CSE 423 Homework 2: A Lexical Analyzer

Due: Friday February 7, 11:59pm

In this assignment you will write a lexical analyzer in flex(1), for a subset of Kotlin known as the k0 language

Engineering Requirements

In this and all subsequent assignments in 423, please meet the following engineering requirements. Points will be assigned in grading for them.

Mandatory .zip file unpacks to the current directory.

Turnin Must be a .zip containing a valid compressed archive that can be uncompressed on Linux via the command unzip. It may not be a .tar or a .rar or a .bzip or whatever, whether disguised or renamed or not. The .zip must unpack into the current directory, not a subdirectory. Subdirectories are fine, but there must be a top-level makefile that builds an executable named k0 in the top-level directory from where you were unzipped. That is what my test script will attempt to run.

"make" just works on login.cs.nmt.edu; it builds an executable named k0.

You have to supply a makefile that contains build rules described below. Also: historically, a good number of students will lose points at some point in the semester for not bothering to test their work on the machine that I will grade on. Testing in your own working directory will not protect you against accidentally omitting required files or other surprises. Test in a separate directory.

Fully Separate Compilation.

The compiler must be invoked separately on each source file. E.g. all .c files must be linked together via .o object files, no using #include of .c files. No including any code (function bodies) in .h files.

No Warnings.

The gcc compiler must be invoked with -Wall on all compilation lines. If you are using another language, which must be approved by Dr. J, you must also seek to use all its warning options, or get any omissions approved. Points will be lost if you don't fix warnings. There are some common lex/flex warnings, such as about not using input() that are no big deal, but use

%option noinput
%option nounput

to shut them up. See the instructor if you are unable to fix a warning.

Valgrind validation

You should test your work on login.cs.nmt.edu both with and without valgrind. Valgrind output should be free of memory errors. You will also become more experienced with gdb in this class, but valgrind is your first line of defense. For the purposes of this class, a "memory error" is a message from valgrind indicating a read or write of one or more bytes of illegal, out-of-bounds, or uninitialized memory.
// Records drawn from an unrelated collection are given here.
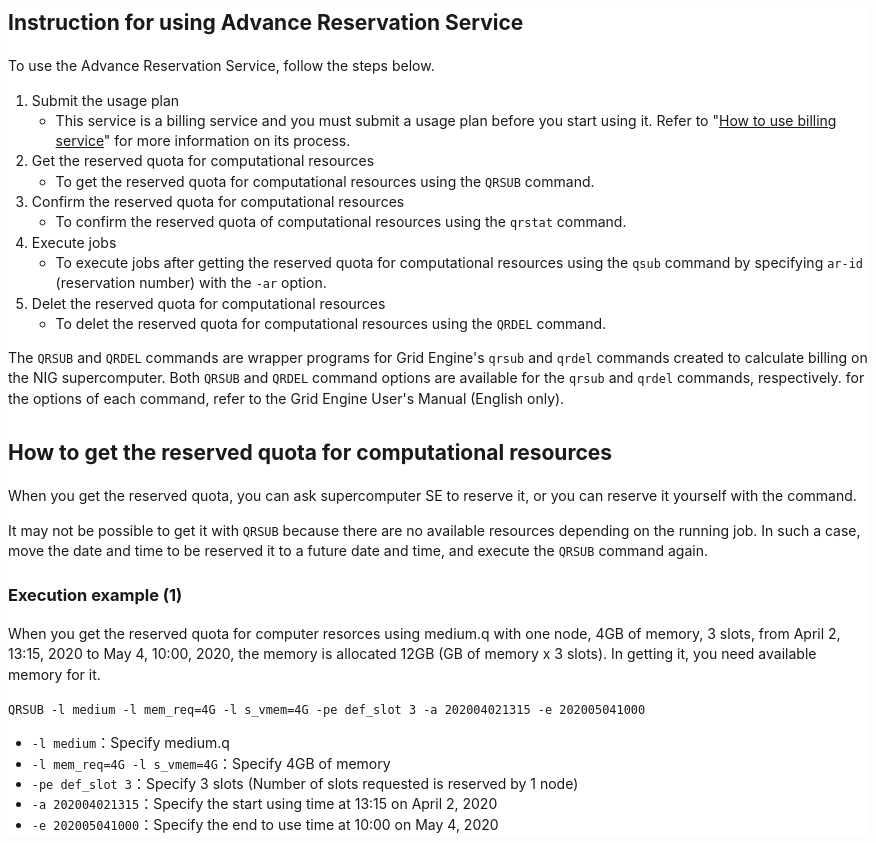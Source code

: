 


## Instruction for using Advance Reservation Service

To use the Advance Reservation Service, follow the steps below.

1. Submit the usage plan
    - This service is a billing service and you must submit a usage plan before you start using it. Refer to "[How to use billing service](/application/billing_services)" for more information on its process.
2. Get the reserved quota for computational resources
    - To get the reserved quota for computational resources using the `QRSUB` command. 
3. Confirm the reserved quota for computational resources
    - To confirm the reserved quota of computational resources using the `qrstat` command. 
4. Execute jobs
    - To execute jobs after getting the reserved quota for computational resources using the `qsub` command by specifying `ar-id` (reservation number) with the `-ar` option.
5. Delet the reserved quota for computational resources
    - To delet the reserved quota for computational resources using the `QRDEL` command.


The `QRSUB` and `QRDEL` commands are wrapper programs for Grid Engine's `qrsub` and `qrdel` commands created to calculate billing on the NIG supercomputer.
Both `QRSUB` and `QRDEL` command options are available for the `qrsub` and `qrdel` commands, respectively.
for the options of each command, refer to the Grid Engine User's Manual (English only).

## How to get the reserved quota for computational resources

When you get the reserved quota, you can ask supercomputer SE to reserve it, or you can reserve it yourself with the command.

It may not be possible to get it with `QRSUB` because there are no available resources depending on the running job.
In such a case, move the date and time to be reserved it to a future date and time, and execute the `QRSUB` command again.



### Execution example (1)

When you get the reserved quota for computer resorces using medium.q with one node, 4GB of memory, 3 slots, from April 2, 13:15, 2020 to May 4, 10:00, 2020, the memory is allocated 12GB (GB of memory x 3 slots). In getting it, you need available memory for it.

```
QRSUB -l medium -l mem_req=4G -l s_vmem=4G -pe def_slot 3 -a 202004021315 -e 202005041000
```

- `-l medium`：Specify medium.q
- `-l mem_req=4G -l s_vmem=4G`：Specify 4GB of memory
- `-pe def_slot 3`：Specify 3 slots (Number of slots requested is reserved by 1 node)
- `-a 202004021315`：Specify the start using time at 13:15 on April 2, 2020
- `-e 202005041000`：Specify the end to use time at 10:00 on May 4, 2020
Other (non-memory) valgrind messages may be useful to you, or you can ignore them; they will not cost you points.

Feature Requirements

In this document, the term "must" indicates a feature that is required for passing grade, while the term "should" indicates a feature that is expected for a grade of "A" or "B". If you do not know what something means, or don't know how to do it, you are encouraged to ask and find out rather than turning in a homework that does not meet the specifications.

Your program executable must be named k0. Your program should read in source file(s) named on the command line and write output with one line for each token, described below. Source files must accept the extension .kt. The compiler should automatically add .kt to the end of filenames if no other extension is given. (Eventually in a later homework, the compiler will automatically name the executable the same name as the first argument. For this assignment there is no output executable.)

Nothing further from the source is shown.